Open squidfunk opened 2 weeks ago
Are there public examples of large repositories that take up to 30 minutes to build? I tried locally with 10K dummy files and ran out of memory before the site was built :sweat_smile: With 1K files, the template rendering seems to be the most costly.
Users have mentioned this in multiple occasions, but I'm having a hard time finding it due to GitHub's rather mediocre issue search. Here's what I could gather from a quick search:
The fact is that 30min is a worst case scenario. Even a repeated build that takes 1 minute is too slow to be useful, and --dirtyreload
isn't a workable solution due to the problems stated, especially for plugin authors. It also doesn't solely depend on the number of pages, but on the plugins used. Thus, discussing how plugins and the core could better work together to employ caching and reduce build time is a discussion we should start.

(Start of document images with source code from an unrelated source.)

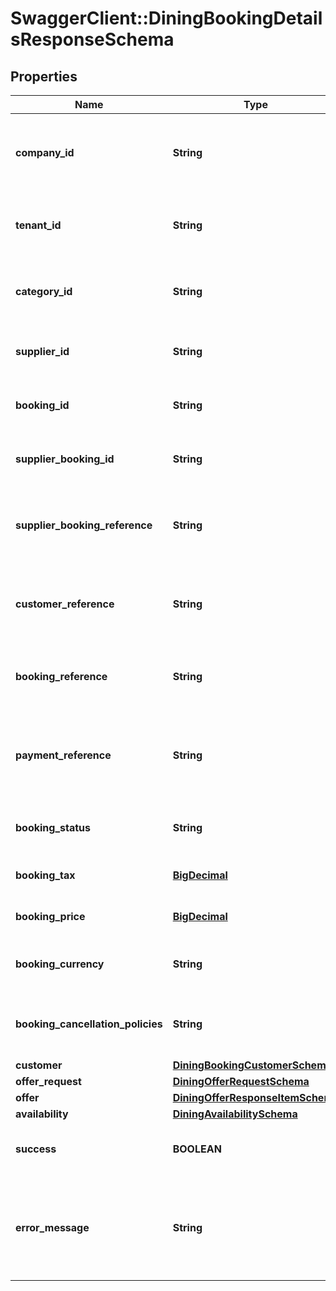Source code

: # SwaggerClient::DiningBookingDetailsResponseSchema

## Properties
Name | Type | Description | Notes
------------ | ------------- | ------------- | -------------
**company_id** | **String** | Identifier for the company associated with the booking. | [optional] 
**tenant_id** | **String** | Identifier for the tenant associated with the booking. | [optional] 
**category_id** | **String** | Identifier for the category of the booking. | [optional] 
**supplier_id** | **String** | Identifier for the supplier of the booking. | [optional] 
**booking_id** | **String** | Unique identifier for the booking. | [optional] 
**supplier_booking_id** | **String** | Supplier’s identifier for the booking. | [optional] 
**supplier_booking_reference** | **String** | Reference number provided by the supplier for the booking. | [optional] 
**customer_reference** | **String** | Customer reference number associated with the booking. | [optional] 
**booking_reference** | **String** | Internal reference number for the booking. | [optional] 
**payment_reference** | **String** | Reference number for the payment associated with the booking. | [optional] 
**booking_status** | **String** | Current status of the booking. | [optional] 
**booking_tax** | [**BigDecimal**](BigDecimal.md) | Tax applied to the booking. | [optional] 
**booking_price** | [**BigDecimal**](BigDecimal.md) | Total price of the booking. | [optional] 
**booking_currency** | **String** | Currency used for the booking pricing. | [optional] 
**booking_cancellation_policies** | **String** | Cancellation policies applicable to the booking. | [optional] 
**customer** | [**DiningBookingCustomerSchema**](DiningBookingCustomerSchema.md) |  | [optional] 
**offer_request** | [**DiningOfferRequestSchema**](DiningOfferRequestSchema.md) |  | [optional] 
**offer** | [**DiningOfferResponseItemSchema**](DiningOfferResponseItemSchema.md) |  | [optional] 
**availability** | [**DiningAvailabilitySchema**](DiningAvailabilitySchema.md) |  | [optional] 
**success** | **BOOLEAN** | Indicates if the booking was successful. | [optional] 
**error_message** | **String** | Provides details on any error that occurred during the booking process. | [optional]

Running out of memory is another problem that should be fixed, as already discussed in https://github.com/mkdocs/mkdocs/issues/2669
This is a project with 3,400 files and a very limited set of plugins, i.e., search
, minify
and social
:
https://github.com/openfabr/terraform-provider-cdk-docs
IMHO, not many plugins, and the social plugin which I wrote employs caching, which means repeated builds are much cheaper due to leveraging cached images. I've built the project on my machine, an M2 MacBook Pro:
First build
INFO - Cleaning site directory
INFO - Building documentation to directory: .../terraform-provider-cdk-docs/site
...
INFO - Documentation built in 537.92 seconds
Repeated build (social plugin cached)
INFO - Cleaning site directory
INFO - Building documentation to directory: .../terraform-provider-cdk-docs/site
...
INFO - Documentation built in 487.02 seconds
It's infeasible to make edits on this project without --dirtyreload
, which as mentioned is incorrect, plus the author has to wait for more than 8 minutes until the live reload server becomes available. Add a few more plugins and a few hundred more pages and you're up to 20 minutes.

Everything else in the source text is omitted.